Rechtsausschuss berät über Affäre wegen Landesverrats Kein Fortschritt bei der Aufklärung

Es ist fraglich, ob noch offene Fragen zur „Netzpolitik“-Affäre je beantwortet werden. Die Hauptakteure wiederholten im Rechtsausschuss des Bundestags am Mittwoch ihre jeweiligen Versionen. Der Präsidenten des Bundesamtes für Verfassungsschutz (BfV), Hans-Georg Maaßen, und Bundesinnenminister Thomas de Maizière (CDU) erschienen erst gar nicht.
Im Kern ist der Rechtsausschuss bei der Aufklärung der Affäre wegen der mittlerweile eingestellten Landesverratsermittlungen gegen zwei Blogger von netzpolitik.org nicht wirklich weitergekommen. Bundesjustizminister Heiko Maas (SPD) sowie seine Staatssekretärin Stefanie Hubig auf der einen und der geschasste Generalbundesanwalt Harald Range auf der anderen Seite blieben in der Sondersitzung des Ausschusses am Mittwoch bei ihren widersprüchlichen Aussagen. Range erläuterte laut Teilnehmern, dass die Staatssekretärin ihn telefonisch angewiesen habe, die Ermittlungen einzustellen und den Auftrag für ein externes Gutachten zurückzuziehen, sonst gehe es um seinen Kopf. Die herbeizitierte Staatssekretärin Hubig und Justizminister Maas wiesen diese Darstellung vehement zurück und betonten, es habe keine Weisung gegeben.

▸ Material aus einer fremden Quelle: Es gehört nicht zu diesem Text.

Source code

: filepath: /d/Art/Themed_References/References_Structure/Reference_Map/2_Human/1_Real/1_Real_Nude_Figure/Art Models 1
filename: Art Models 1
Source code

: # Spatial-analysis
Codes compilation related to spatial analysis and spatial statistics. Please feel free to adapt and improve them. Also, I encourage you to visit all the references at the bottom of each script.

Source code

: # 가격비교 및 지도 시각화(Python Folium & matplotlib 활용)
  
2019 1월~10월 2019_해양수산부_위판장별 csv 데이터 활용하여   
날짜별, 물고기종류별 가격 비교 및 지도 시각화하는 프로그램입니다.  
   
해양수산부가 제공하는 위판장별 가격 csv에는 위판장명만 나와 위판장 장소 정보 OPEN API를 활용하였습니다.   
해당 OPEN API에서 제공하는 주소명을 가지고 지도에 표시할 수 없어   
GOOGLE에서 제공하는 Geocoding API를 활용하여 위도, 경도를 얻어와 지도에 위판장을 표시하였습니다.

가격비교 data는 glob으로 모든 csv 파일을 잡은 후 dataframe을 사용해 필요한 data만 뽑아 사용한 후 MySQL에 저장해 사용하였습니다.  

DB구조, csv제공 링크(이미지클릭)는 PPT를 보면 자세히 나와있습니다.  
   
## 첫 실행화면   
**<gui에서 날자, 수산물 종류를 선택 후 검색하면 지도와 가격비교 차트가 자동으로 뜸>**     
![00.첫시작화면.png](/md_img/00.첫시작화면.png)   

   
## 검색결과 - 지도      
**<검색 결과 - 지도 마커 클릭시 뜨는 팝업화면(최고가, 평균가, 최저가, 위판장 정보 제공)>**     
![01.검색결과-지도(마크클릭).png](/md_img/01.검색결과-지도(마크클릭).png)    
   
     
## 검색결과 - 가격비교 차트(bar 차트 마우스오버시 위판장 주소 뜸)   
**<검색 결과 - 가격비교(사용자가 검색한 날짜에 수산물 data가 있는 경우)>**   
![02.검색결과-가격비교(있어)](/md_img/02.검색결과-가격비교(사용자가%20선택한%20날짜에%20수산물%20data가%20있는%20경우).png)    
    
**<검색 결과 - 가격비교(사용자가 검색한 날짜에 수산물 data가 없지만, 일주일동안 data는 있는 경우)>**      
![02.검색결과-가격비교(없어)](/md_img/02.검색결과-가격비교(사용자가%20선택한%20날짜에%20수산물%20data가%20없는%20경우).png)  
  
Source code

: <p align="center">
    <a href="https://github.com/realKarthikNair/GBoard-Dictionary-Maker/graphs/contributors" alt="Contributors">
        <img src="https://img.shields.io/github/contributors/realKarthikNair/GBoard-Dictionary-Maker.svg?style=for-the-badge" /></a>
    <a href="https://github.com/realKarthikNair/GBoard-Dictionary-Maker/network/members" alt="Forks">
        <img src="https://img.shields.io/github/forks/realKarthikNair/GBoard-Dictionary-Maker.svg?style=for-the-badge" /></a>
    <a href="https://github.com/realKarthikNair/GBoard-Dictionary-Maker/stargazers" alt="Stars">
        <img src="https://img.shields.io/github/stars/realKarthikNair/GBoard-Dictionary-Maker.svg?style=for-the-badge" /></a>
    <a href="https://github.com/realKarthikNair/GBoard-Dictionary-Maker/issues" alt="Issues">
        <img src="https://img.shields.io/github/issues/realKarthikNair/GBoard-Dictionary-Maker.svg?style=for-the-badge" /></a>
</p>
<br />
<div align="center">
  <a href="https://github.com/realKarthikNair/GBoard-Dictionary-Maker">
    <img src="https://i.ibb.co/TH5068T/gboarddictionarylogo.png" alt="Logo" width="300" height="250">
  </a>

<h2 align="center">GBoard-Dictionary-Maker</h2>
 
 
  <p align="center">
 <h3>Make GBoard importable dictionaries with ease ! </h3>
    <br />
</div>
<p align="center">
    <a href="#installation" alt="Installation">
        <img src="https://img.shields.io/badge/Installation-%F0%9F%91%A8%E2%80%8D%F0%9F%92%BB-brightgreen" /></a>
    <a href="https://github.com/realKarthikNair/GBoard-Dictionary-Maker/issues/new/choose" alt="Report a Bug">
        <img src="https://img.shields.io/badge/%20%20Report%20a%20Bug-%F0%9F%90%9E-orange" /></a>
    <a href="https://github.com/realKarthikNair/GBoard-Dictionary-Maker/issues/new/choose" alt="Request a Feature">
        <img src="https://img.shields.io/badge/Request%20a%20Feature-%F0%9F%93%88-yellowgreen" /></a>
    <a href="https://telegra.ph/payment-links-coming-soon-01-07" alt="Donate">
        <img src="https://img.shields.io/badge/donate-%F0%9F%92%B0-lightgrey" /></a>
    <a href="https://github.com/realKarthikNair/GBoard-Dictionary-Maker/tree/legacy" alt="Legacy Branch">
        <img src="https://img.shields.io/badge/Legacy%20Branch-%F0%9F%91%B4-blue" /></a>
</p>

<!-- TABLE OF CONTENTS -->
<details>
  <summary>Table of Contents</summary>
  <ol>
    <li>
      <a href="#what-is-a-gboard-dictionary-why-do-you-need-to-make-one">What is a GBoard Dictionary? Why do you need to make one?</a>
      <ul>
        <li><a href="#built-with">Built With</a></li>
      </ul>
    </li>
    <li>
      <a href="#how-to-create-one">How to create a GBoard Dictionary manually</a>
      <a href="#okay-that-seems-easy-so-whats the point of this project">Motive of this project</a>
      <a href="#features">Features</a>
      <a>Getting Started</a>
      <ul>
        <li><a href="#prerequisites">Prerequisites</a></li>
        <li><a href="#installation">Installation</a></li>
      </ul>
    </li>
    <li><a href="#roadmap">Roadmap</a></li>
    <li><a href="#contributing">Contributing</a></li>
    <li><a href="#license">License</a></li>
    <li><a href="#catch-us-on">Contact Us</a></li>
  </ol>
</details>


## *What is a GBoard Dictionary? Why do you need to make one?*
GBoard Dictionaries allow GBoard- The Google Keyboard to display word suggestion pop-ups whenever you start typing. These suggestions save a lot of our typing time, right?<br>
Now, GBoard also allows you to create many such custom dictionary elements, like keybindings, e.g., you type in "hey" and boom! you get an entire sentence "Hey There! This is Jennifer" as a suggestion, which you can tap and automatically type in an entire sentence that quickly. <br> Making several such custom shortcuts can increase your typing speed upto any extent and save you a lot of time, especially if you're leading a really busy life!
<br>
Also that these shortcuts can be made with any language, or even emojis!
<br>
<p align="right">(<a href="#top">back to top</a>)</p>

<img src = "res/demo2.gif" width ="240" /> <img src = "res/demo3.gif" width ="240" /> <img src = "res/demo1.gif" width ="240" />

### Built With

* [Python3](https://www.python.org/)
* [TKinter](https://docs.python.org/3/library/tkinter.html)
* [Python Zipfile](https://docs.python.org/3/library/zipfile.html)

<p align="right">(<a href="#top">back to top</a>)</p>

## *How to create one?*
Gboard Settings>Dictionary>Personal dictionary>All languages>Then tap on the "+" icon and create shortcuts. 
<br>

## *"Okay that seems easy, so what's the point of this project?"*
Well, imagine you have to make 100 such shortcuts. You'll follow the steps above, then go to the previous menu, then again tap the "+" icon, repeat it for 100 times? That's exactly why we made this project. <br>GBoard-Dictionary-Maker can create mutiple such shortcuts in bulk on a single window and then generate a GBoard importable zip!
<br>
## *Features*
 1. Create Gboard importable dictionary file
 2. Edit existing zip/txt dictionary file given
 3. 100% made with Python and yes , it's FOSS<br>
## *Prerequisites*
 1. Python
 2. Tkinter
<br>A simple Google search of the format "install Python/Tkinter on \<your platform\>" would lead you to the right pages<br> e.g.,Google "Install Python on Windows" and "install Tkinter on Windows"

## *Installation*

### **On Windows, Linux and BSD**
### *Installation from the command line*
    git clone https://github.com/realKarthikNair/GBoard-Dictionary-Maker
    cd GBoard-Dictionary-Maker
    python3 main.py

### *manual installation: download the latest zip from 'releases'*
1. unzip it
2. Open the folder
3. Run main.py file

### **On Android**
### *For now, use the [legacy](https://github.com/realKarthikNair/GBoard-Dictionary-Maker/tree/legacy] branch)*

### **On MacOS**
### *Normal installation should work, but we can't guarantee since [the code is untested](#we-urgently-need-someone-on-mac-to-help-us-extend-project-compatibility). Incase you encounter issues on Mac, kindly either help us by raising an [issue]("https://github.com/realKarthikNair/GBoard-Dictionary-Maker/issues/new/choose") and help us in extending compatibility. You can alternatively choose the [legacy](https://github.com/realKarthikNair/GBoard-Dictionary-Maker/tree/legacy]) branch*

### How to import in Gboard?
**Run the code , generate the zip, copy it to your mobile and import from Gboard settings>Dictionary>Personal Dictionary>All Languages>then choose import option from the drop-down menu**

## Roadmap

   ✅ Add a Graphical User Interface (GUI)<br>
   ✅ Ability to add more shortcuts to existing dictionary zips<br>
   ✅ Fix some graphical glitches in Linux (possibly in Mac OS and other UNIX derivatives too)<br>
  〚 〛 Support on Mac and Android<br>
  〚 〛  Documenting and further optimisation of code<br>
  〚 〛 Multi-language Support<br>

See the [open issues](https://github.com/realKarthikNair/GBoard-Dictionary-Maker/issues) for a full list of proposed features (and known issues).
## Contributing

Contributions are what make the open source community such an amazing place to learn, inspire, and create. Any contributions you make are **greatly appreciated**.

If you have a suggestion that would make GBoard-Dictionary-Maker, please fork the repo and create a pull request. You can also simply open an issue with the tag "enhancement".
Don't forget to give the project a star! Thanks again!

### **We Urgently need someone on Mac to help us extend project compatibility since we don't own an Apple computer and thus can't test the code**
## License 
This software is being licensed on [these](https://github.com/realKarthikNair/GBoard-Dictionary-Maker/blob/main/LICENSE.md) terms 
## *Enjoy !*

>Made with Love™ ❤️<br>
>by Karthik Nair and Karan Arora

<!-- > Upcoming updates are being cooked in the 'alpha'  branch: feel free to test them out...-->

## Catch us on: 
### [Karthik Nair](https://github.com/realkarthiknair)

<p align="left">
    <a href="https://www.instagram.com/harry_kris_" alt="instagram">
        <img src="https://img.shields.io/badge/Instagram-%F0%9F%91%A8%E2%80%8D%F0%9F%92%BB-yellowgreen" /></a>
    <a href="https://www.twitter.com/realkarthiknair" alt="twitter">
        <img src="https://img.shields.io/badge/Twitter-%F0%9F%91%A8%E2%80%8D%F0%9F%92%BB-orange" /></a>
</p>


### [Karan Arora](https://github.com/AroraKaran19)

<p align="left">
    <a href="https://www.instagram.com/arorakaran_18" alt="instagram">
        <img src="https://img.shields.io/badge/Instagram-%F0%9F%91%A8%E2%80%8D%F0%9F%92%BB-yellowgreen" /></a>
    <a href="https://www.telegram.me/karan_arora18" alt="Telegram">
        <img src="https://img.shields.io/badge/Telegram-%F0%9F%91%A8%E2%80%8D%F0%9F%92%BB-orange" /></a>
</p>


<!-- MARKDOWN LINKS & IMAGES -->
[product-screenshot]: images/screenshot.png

Maaßen und de Maizière glänzen durch Abwesenheit
Die Opposition kritisierte vor allem den Präsidenten des Bundesamtes für Verfassungsschutz (BfV), Hans-Georg Maaßen, und Bundesinnenminister Thomas de Maizière (CDU), die sich vor dem Ausschuss vertreten ließen. Dass Maaßen seinen Urlaub fortsetzte, wurde vielfach bemängelt. „Wir sind doch auch aus dem Urlaub zurückgekommen“, sagte die Links-Politikerin Halina Wawzyniak. Sie sieht den Verfassungsschutzchef im Zusammenspiel mit dem Generalbundesanwalt als Schlüsselfigur der Affäre; beide hätten „gedeckt vom Bundesinnenministerium und vom Kanzleramt ein völlig unsinniges Ermittlungsverfahren veranlasst.“
Auch Konstantin von Notz (Grüne) ist der Auffassung, dass das Bundesamt für Verfassungsschutz die ganze Sache losgetreten hat. Seine Fraktionskollegin Katja Keul kritisierte, dass das Innenministerium Maaßens Vorgehen nach wie vor als vertretbar einstuft. Die Ausschussvorsitzende Renate Künast sprach von „Irrlichtereien“ der Verantwortlichen. „Der Sinn der Anzeige war die Einschüchterung der Medien.“ Im Zorn über die Veröffentlichung eines Geheimdokuments als Volltext im Internet habe der Verfassungsschutz „eine Granate gezündet, die voll nach hinten losgegangen ist“, fügte sie hinzu.
Abgang durch die Hintertür
Die Vertreter der Koalitionsfraktionen verhielten sich auftragsgemäß. Der SPD-Rechtspolitiker Johannes Fechner lobte den SPD-Justizminister dafür, alles richtig gemacht zu haben, und bedauerte demonstrativ die Abwesenheit von Christdemokrat Thomas de Maizière und dessen Behördenchef Maaßen. Dahingegen staunte die CDU-Abgeordnete Elisabeth Winkelmeier-Becker über die widersprüchlichen Aussagen von Range und Maas, nannte es aber „sehr plausibel, wie Verfassungsschutz und Innenministerium einen strafrechtlich relevanten Vorgang an die Justiz gegeben haben.“
Um ungestört an Mikrofonen und Kameras vorbeizukommen, wählte Heiko Maas den Hinterausgang aus dem Sitzungssaal. De Maizière und Maaßen müssen sich auf eine neue Ladung vor den Ausschuss einstellen. „Die Sitzung wurde nur vertagt. Das Thema kommt wieder auf die Tagesordnung“, erklärte Renate Künast.